**Dataset records**
◇ ◇ ◇ ◇ ◇

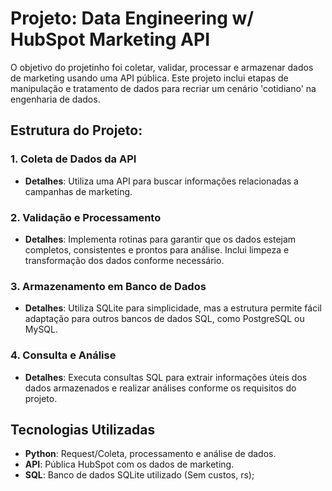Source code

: # Projeto: Data Engineering w/ HubSpot Marketing API

O objetivo do projetinho foi coletar, validar, processar e armazenar dados de marketing usando uma API pública. Este projeto inclui etapas de manipulação e tratamento de dados para recriar um cenário 'cotidiano' na engenharia de dados.

## Estrutura do Projeto:

### 1. Coleta de Dados da API
- **Detalhes**: Utiliza uma API para buscar informações relacionadas a campanhas de marketing.

### 2. Validação e Processamento
- **Detalhes**: Implementa rotinas para garantir que os dados estejam completos, consistentes e prontos para análise. Inclui limpeza e transformação dos dados conforme necessário.

### 3. Armazenamento em Banco de Dados
- **Detalhes**: Utiliza SQLite para simplicidade, mas a estrutura permite fácil adaptação para outros bancos de dados SQL, como PostgreSQL ou MySQL.

### 4. Consulta e Análise
- **Detalhes**: Executa consultas SQL para extrair informações úteis dos dados armazenados e realizar análises conforme os requisitos do projeto.

## Tecnologias Utilizadas

- **Python**: Request/Coleta, processamento e análise de dados.
- **API**: Pública HubSpot com os dados de marketing.
- **SQL**: Banco de dados SQLite utilizado (Sem custos, rs);

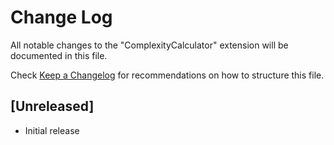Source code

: # Change Log

All notable changes to the "ComplexityCalculator" extension will be documented in this file.

Check [Keep a Changelog](http://keepachangelog.com/) for recommendations on how to structure this file.

## [Unreleased]

- Initial release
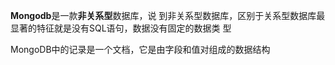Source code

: **Mongodb**是一款**非关系型**数据库，说 到非关系型数据库，区别于关系型数据库最显著的特征就是没有SQL语句，数据没有固定的数据类 型

MongoDB中的记录是一个文档，它是由字段和值对组成的数据结构

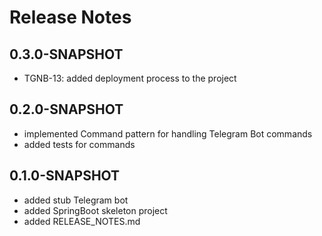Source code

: # Release Notes


## 0.3.0-SNAPSHOT
* TGNB-13: added deployment process to the project

## 0.2.0-SNAPSHOT
*   implemented Command pattern for handling Telegram Bot commands
*   added tests for commands


## 0.1.0-SNAPSHOT
*   added stub Telegram bot
*   added SpringBoot skeleton project
*   added RELEASE_NOTES.md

◇ ◇ ◇ ◇ ◇

Quote verbatim the final run of lines in the material above, from the line that contains "### 1. Coleta de Dados da API" through the very last line, excluding any pictures.

**Exercise response**
### 1. Coleta de Dados da API
- **Detalhes**: Utiliza uma API para buscar informações relacionadas a campanhas de marketing.

### 2. Validação e Processamento
- **Detalhes**: Implementa rotinas para garantir que os dados estejam completos, consistentes e prontos para análise. Inclui limpeza e transformação dos dados conforme necessário.

### 3. Armazenamento em Banco de Dados
- **Detalhes**: Utiliza SQLite para simplicidade, mas a estrutura permite fácil adaptação para outros bancos de dados SQL, como PostgreSQL ou MySQL.

### 4. Consulta e Análise
- **Detalhes**: Executa consultas SQL para extrair informações úteis dos dados armazenados e realizar análises conforme os requisitos do projeto.

## Tecnologias Utilizadas

- **Python**: Request/Coleta, processamento e análise de dados.
- **API**: Pública HubSpot com os dados de marketing.
- **SQL**: Banco de dados SQLite utilizado (Sem custos, rs);

Source code

: # Change Log

All notable changes to the "ComplexityCalculator" extension will be documented in this file.

Check [Keep a Changelog](http://keepachangelog.com/) for recommendations on how to structure this file.

## [Unreleased]

- Initial release
Source code

: **Mongodb**是一款**非关系型**数据库，说 到非关系型数据库，区别于关系型数据库最显著的特征就是没有SQL语句，数据没有固定的数据类 型

MongoDB中的记录是一个文档，它是由字段和值对组成的数据结构

Source code

: # Release Notes


## 0.3.0-SNAPSHOT
* TGNB-13: added deployment process to the project

## 0.2.0-SNAPSHOT
*   implemented Command pattern for handling Telegram Bot commands
*   added tests for commands


## 0.1.0-SNAPSHOT
*   added stub Telegram bot
*   added SpringBoot skeleton project
*   added RELEASE_NOTES.md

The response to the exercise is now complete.